Girl Scouts typically go on dolphin cruises, go to the Marine Science Center on Tybee, climb the Tybee Lighthouse and take ghost walks and carriage rides.
"It’s huge,” Harold said of the economic impact. "It’s like having 13 or 14 conventions of 1,000 people.”
The Low house is doing its best to accommodate as many girls as possible during the anniversary year. It usually has five full tours a day, has upped that to six and still is completely booked on many days.
Add three walk-through tours each day and people who drop by without reservations, and up to 800 people a day tour the house.
The staff will offer abbreviated tours the week of the anniversary. They hope 1,200 people will be able to see the house on those days.
The celebration also has translated into more bookings this year. Want to visit the house in June or July of this year? If your troop is small, you might be able to tag along with a larger group.
Otherwise, August is the earliest opening.
Harold said she’s trying to fit in as many tours as possible.
Troops must pay three months in advance, and there will be cancellations.
"We’ll have people who couldn’t raise the money to come,” she said. "And we don’t know where gas prices are going.
New books to raise Scouts’ profile
Four major biographies of Low are scheduled to be released at the end of this year and in 2012.
"It won’t be ‘The Book,’ but I think it’ll increase interest in Savannah as a destination,” Harold said. "And we might finally get a movie about her life.”
Harold said Low is inspiring to everyone, especially since she was 51 years old when she founded the Girl Scouts.
"It’s never too late in life,” Harold said.
The bridge walk may attract even more attention.
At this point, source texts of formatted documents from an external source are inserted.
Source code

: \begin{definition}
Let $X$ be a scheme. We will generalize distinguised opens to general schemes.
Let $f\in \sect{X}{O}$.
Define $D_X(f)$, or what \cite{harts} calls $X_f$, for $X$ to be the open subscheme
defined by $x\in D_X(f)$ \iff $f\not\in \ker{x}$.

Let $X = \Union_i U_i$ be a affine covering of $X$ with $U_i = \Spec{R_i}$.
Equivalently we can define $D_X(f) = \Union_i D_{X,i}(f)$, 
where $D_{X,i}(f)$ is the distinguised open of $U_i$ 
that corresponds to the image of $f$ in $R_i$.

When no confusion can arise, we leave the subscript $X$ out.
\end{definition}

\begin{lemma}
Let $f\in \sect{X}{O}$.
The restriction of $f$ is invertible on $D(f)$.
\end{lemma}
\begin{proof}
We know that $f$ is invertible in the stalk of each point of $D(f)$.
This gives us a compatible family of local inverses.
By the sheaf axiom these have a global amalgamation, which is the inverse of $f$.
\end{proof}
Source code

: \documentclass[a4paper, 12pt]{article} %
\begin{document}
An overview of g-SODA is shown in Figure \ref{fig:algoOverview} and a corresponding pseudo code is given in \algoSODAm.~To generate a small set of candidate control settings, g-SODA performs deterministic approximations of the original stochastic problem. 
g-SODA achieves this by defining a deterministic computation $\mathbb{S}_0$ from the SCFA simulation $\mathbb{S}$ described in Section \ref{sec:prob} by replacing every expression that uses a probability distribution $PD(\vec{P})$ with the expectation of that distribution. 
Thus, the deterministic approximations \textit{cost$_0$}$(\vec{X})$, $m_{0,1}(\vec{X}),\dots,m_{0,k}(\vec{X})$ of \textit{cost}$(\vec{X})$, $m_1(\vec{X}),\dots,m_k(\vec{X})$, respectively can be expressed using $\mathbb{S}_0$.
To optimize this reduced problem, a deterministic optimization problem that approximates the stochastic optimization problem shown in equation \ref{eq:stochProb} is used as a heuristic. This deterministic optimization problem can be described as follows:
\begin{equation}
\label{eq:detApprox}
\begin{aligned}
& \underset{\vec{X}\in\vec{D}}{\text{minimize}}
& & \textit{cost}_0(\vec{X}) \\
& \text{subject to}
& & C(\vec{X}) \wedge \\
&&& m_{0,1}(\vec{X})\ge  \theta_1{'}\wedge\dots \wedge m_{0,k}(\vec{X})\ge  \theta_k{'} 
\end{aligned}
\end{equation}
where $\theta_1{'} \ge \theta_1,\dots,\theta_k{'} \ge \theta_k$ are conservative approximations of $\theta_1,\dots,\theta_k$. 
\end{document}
Ruby Gettinger, a Savannah woman who has a reality show on the Style network that follows her struggles to lose weight, has met with Harold to talk about walking with the girls across the Talmadge Bridge.
Gettinger doesn’t remember being a Scout, but she has a photo of herself in a Scout uniform.
She would like to help girls learn about healthy eating and living and to love themselves no matter what size they are, Harold said.
The local council, the Girl Scouts of Historic Georgia, has been celebrating the upcoming anniversary for three years.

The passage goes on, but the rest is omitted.